More than 248,000 people—mostly from Burundi and the Democratic Republic of Congo—reside in the Nyarugusu, Nduta, and Mtendeli refugee camps in Tanzania’s Kigoma region after being driven from their homes by political unrest. People living in these camps are often confined within them, with limited work, with limited work opportunities, and must rely on humanitarian assistance to meet their basic needs.

They also face multiple health challenges, including malaria. This disease can be particularly dangerous for pregnant women and children under five, two groups that also make up a substantial population in the refugee camps.

One way to protect people from malaria is to apply a chemical to the inside walls and ceilings that is safe for people but kills the malaria-carrying mosquitoes after they land on it. This process is called indoor residual spraying (IRS) and many countries, including Tanzania, conduct annual campaigns to spray homes each year.

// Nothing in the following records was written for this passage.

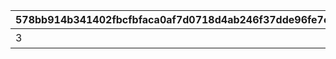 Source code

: |578bb914b341402fbcfbfaca0af7d0718d4ab246f37dde96fe7c95dd28460db1|0122b43001950d1b212d761c27f987fba7c886219a8076b91aa43383974ae0e1|533da3f5c53d9c1e2083e92851b6163d095a7758482101dd24524032b8ee753f|488fed6209849dc5c3994aba9f8da7464bfc4e2157af65377ac97a4c65b886c2|f8843dd33fa1d75a3d1fd4c9802e84421aa8dc8f743d700f8f25cdb53729eb64|f31e99d13c190528e87fc68186e225c7b21c950a3703f8ced8243ce0068ad298|1212e87fa35368686dc6162d5a1da56d22666b506b0f9f47f5d80c23c93991c4|bf7fcd360a6a79538b829c6a84c06733270e39c29b7826101f72b76d6d6677c9|e72f37f90658144f1824b62347b788803d6f33bbd280206e1cc2e5747b1d7e4a|ac1e97dd75911547820bd72c3599030b8d090ce4a441fffee53a96c4ebcf9f9b|38b60307bd862c8fc3d9b671c15043b8c96d787be676f1770b4cc09bc2c09b47|24d33e016be0fc1b41a92de93166e35bef44c903f32bf023ffc6ba9034e3af6d|
| --- | --- | --- | --- | --- | --- | --- | --- | --- | --- | --- | --- |
|3|2022/12/16 12:00:00|2022/12/22 11:59:59||終炎のエリュシオン|2116006|9000003|2022/12/15 15:00:00|2022/12/23 11:59:59|2023/01/09 11:59:59|2000002|bgm_M643| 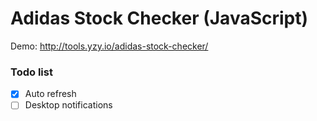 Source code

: # Adidas Stock Checker (JavaScript)
Demo: http://tools.yzy.io/adidas-stock-checker/

### Todo list
- [x] Auto refresh
- [ ] Desktop notifications
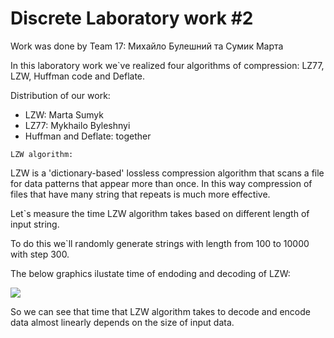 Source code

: # Discrete Laboratory work #2

Work was done by Team 17: Михайло Булешний та Сумик Марта

In this laboratory work we`ve realized four algorithms of compression: LZ77, LZW, Huffman code and Deflate.

Distribution of our work:
- LZW: Marta Sumyk
- LZ77: Mykhailo Byleshnyi
- Huffman and Deflate: together

`LZW algorithm:`

LZW is a 'dictionary-based' lossless compression algorithm that scans a file for data patterns that appear more than once. In this way compression of files that have many string that repeats is much more effective.

Let`s measure the time LZW algorithm takes based on different length of input string.

To do this we`ll randomly generate strings with length from 100 to 10000 with step 300.

The below graphics ilustate time of endoding and decoding of LZW:

![](https://drive.google.com/uc?export=view&amp;id=1Asn23fgfhqHzm9BRH_6RafTFwXhYJ-ZmrPAx7y983ro)


So we can see that time that LZW algorithm takes to decode and encode data almost linearly depends on the size of input data.
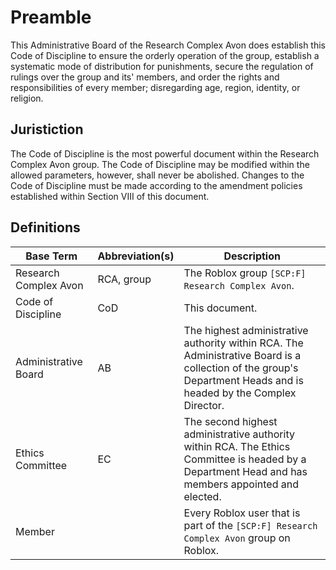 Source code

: # Preamble
This Administrative Board of the Research Complex Avon does establish this Code of Discipline to ensure the orderly operation of the group, establish a systematic mode of distribution for punishments, secure the regulation of rulings over the group and its' members, and order the rights and responsibilities of every member; disregarding age, region, identity, or religion.

## Juristiction
The Code of Discipline is the most powerful document within the Research Complex Avon group. The Code of Discipline may be modified within the allowed parameters, however, shall never be abolished. Changes to the Code of Discipline must be made according to the amendment policies established within Section VIII of this document.

## Definitions
| Base Term             | Abbreviation(s) | Description                                                                                                                                                      |
|-----------------------|-----------------|------------------------------------------------------------------------------------------------------------------------------------------------------------------|
| Research Complex Avon | RCA, group      | The Roblox group `[SCP:F] Research Complex Avon`.                                                                                                                |
| Code of Discipline    | CoD             | This document.                                                                                                                                                   |
| Administrative Board  | AB              | The highest administrative authority within RCA. The Administrative Board is a collection of the group's Department Heads and is headed by the Complex Director. |
| Ethics Committee      | EC              | The second highest administrative authority within RCA. The Ethics Committee is headed by a Department Head and has members appointed and elected.               |
| Member                |                 | Every Roblox user that is part of the `[SCP:F] Research Complex Avon` group on Roblox.                                                                           |
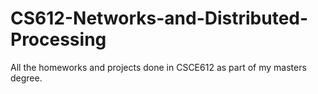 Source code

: # CS612-Networks-and-Distributed-Processing
All the homeworks and projects done in CSCE612 as part of my masters degree.
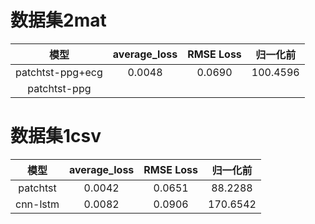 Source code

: 


# 数据集2mat

|     模型           | average_loss | RMSE Loss |   归一化前    |
|:----------------:|:------------:|:---------:|:---------:|
| patchtst-ppg+ecg |   0.0048     |  0.0690   | 100.4596  |
|   patchtst-ppg   |              |           |           |




# 数据集1csv


| 模型 | average_loss | RMSE Loss | 归一化前 |
| :--: | :--: | :--: | :--: |
| patchtst | 0.0042 | 0.0651 | 88.2288 |
| cnn-lstm | 0.0082 | 0.0906 | 170.6542 |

Tanzania’s National Malaria Control Program requested that the U.S. President’s Malaria Initiative (PMI) study whether IRS could be conducted safely and effectively within each camp environment. The February 2019 study found that structures within the camps were eligible for IRS. Working in partnership with the local district health authorities, PMI through VectorLink then sprayed Mtendeli camp in Kakonko district, Nyarugusu camp in Kasulu District, and Nduta camp in Kobondo District starting in 2019 and continuing each year since. 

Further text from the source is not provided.